[Rendered images with source text]
● ● ● ● ● ● ●

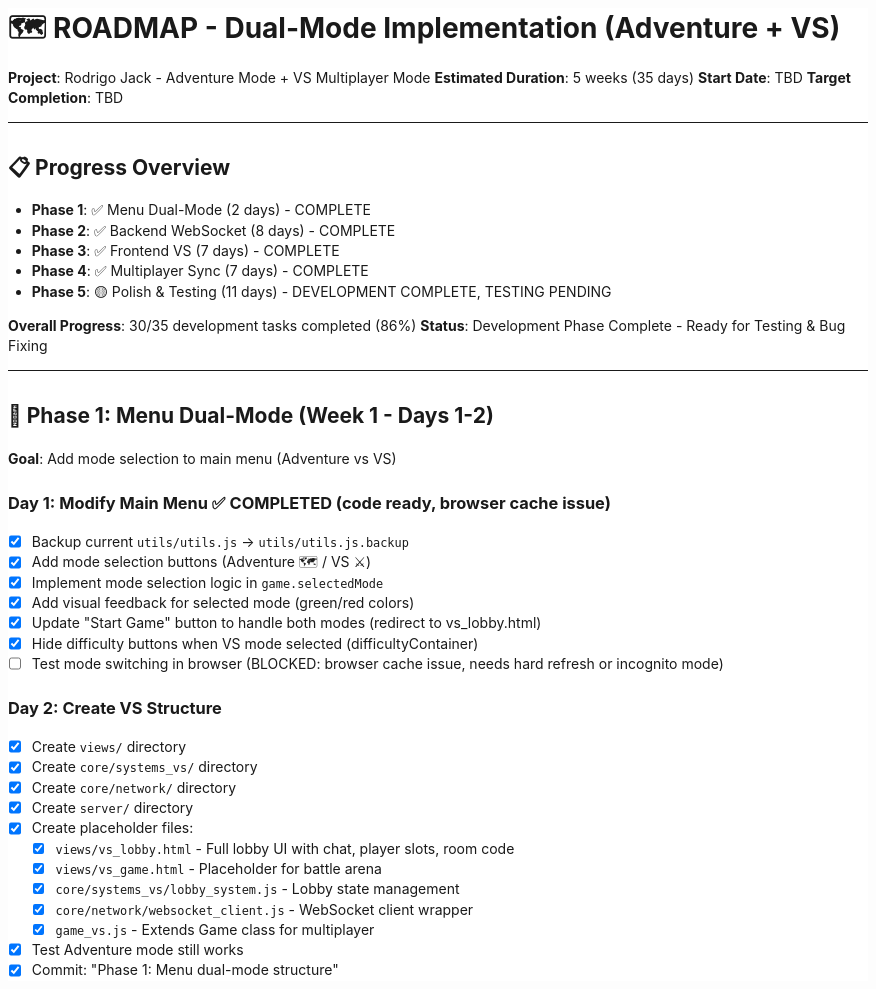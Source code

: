 # 🗺️ ROADMAP - Dual-Mode Implementation (Adventure + VS)

**Project**: Rodrigo Jack - Adventure Mode + VS Multiplayer Mode
**Estimated Duration**: 5 weeks (35 days)
**Start Date**: TBD
**Target Completion**: TBD

---

## 📋 Progress Overview

- **Phase 1**: ✅ Menu Dual-Mode (2 days) - COMPLETE
- **Phase 2**: ✅ Backend WebSocket (8 days) - COMPLETE
- **Phase 3**: ✅ Frontend VS (7 days) - COMPLETE
- **Phase 4**: ✅ Multiplayer Sync (7 days) - COMPLETE
- **Phase 5**: 🟡 Polish & Testing (11 days) - DEVELOPMENT COMPLETE, TESTING PENDING

**Overall Progress**: 30/35 development tasks completed (86%)
**Status**: Development Phase Complete - Ready for Testing & Bug Fixing

---

## 🎯 Phase 1: Menu Dual-Mode (Week 1 - Days 1-2)

**Goal**: Add mode selection to main menu (Adventure vs VS)

### Day 1: Modify Main Menu ✅ COMPLETED (code ready, browser cache issue)
- [x] Backup current `utils/utils.js` → `utils/utils.js.backup`
- [x] Add mode selection buttons (Adventure 🗺️ / VS ⚔️)
- [x] Implement mode selection logic in `game.selectedMode`
- [x] Add visual feedback for selected mode (green/red colors)
- [x] Update "Start Game" button to handle both modes (redirect to vs_lobby.html)
- [x] Hide difficulty buttons when VS mode selected (difficultyContainer)
- [ ] Test mode switching in browser (BLOCKED: browser cache issue, needs hard refresh or incognito mode)

### Day 2: Create VS Structure
- [x] Create `views/` directory
- [x] Create `core/systems_vs/` directory
- [x] Create `core/network/` directory
- [x] Create `server/` directory
- [x] Create placeholder files:
  - [x] `views/vs_lobby.html` - Full lobby UI with chat, player slots, room code
  - [x] `views/vs_game.html` - Placeholder for battle arena
  - [x] `core/systems_vs/lobby_system.js` - Lobby state management
  - [x] `core/network/websocket_client.js` - WebSocket client wrapper
  - [x] `game_vs.js` - Extends Game class for multiplayer
- [x] Test Adventure mode still works
- [x] Commit: "Phase 1: Menu dual-mode structure"
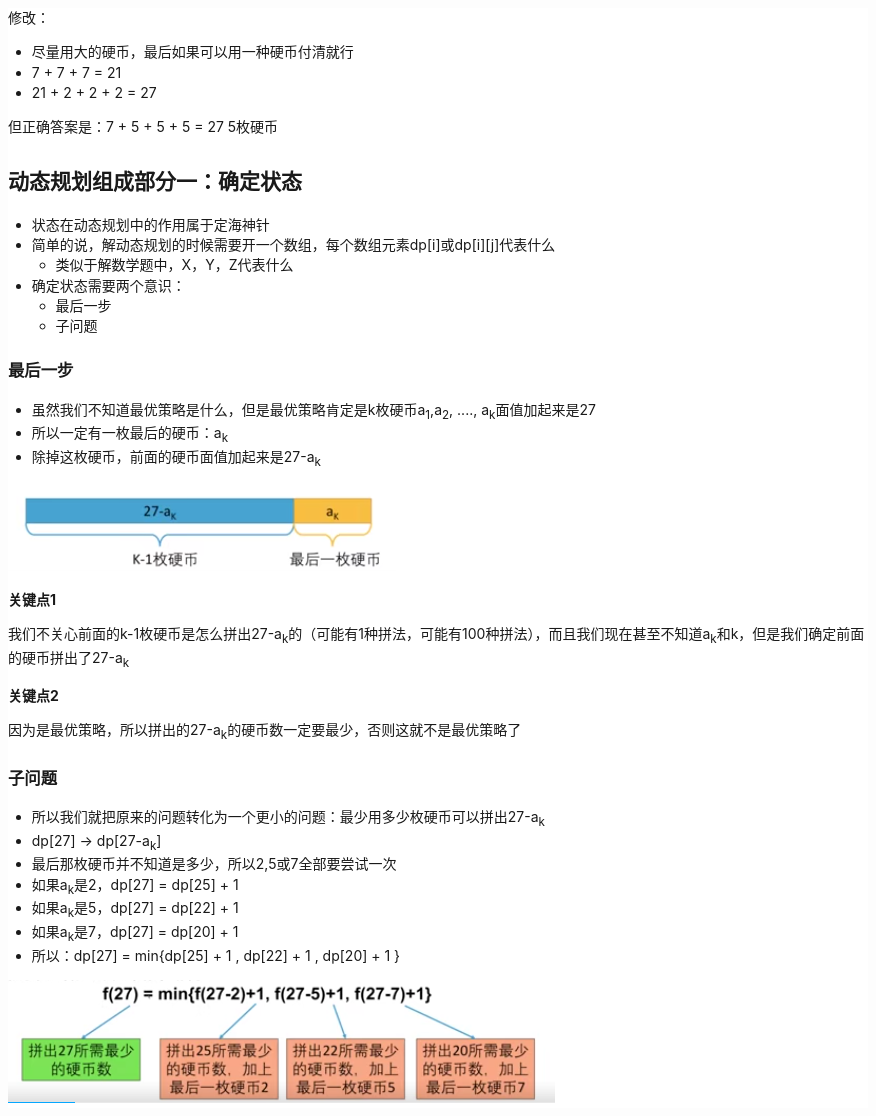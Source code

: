 修改：

- 尽量用大的硬币，最后如果可以用一种硬币付清就行
- 7 + 7 + 7 = 21
- 21 + 2 + 2 + 2 = 27

但正确答案是：7 + 5 + 5 + 5 = 27   5枚硬币



## 动态规划组成部分一：确定状态

- 状态在动态规划中的作用属于定海神针
- 简单的说，解动态规划的时候需要开一个数组，每个数组元素dp\[i\]或dp\[i\]\[j\]代表什么
  - 类似于解数学题中，X，Y，Z代表什么
- 确定状态需要两个意识：
  - 最后一步
  - 子问题

### 最后一步

- 虽然我们不知道最优策略是什么，但是最优策略肯定是k枚硬币a<sub>1</sub>,a<sub>2</sub>, ...., a<sub>k</sub>面值加起来是27
- 所以一定有一枚最后的硬币：a<sub>k</sub>
- 除掉这枚硬币，前面的硬币面值加起来是27-a<sub>k</sub>

![image-20200316091346377](1.什么是动态规划.assets/image-20200316091346377.png)

**关键点1**

我们不关心前面的k-1枚硬币是怎么拼出27-a<sub>k</sub>的（可能有1种拼法，可能有100种拼法），而且我们现在甚至不知道a<sub>k</sub>和k，但是我们确定前面的硬币拼出了27-a<sub>k</sub>



**关键点2**

因为是最优策略，所以拼出的27-a<sub>k</sub>的硬币数一定要最少，否则这就不是最优策略了



### 子问题

- 所以我们就把原来的问题转化为一个更小的问题：最少用多少枚硬币可以拼出27-a<sub>k</sub>
- dp\[27\] -> dp\[27-a<sub>k</sub>\]
- 最后那枚硬币并不知道是多少，所以2,5或7全部要尝试一次
- 如果a<sub>k</sub>是2，dp\[27\]   =  dp\[25\] + 1 
- 如果a<sub>k</sub>是5，dp\[27\]   =  dp\[22\] + 1 
- 如果a<sub>k</sub>是7，dp\[27\]   =  dp\[20\] + 1 
- 所以：dp\[27\]   =  min{dp\[25\] + 1 , dp\[22\] + 1 , dp\[20\] + 1 }

![image-20200316092602602](1.什么是动态规划.assets/image-20200316092602602.png)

● ● ● ● ● ● ●

◆ **DIRECTIONS FOR THIS TASK**:
When you find a line in the records that contains the word "Phase", copy it.

◆ **WRITTEN ANSWER**:
- **Phase 1**: ✅ Menu Dual-Mode (2 days) - COMPLETE
- **Phase 2**: ✅ Backend WebSocket (8 days) - COMPLETE
- **Phase 3**: ✅ Frontend VS (7 days) - COMPLETE
- **Phase 4**: ✅ Multiplayer Sync (7 days) - COMPLETE
- **Phase 5**: 🟡 Polish & Testing (11 days) - DEVELOPMENT COMPLETE, TESTING PENDING
**Status**: Development Phase Complete - Ready for Testing & Bug Fixing
## 🎯 Phase 1: Menu Dual-Mode (Week 1 - Days 1-2)
- [x] Commit: "Phase 1: Menu dual-mode structure"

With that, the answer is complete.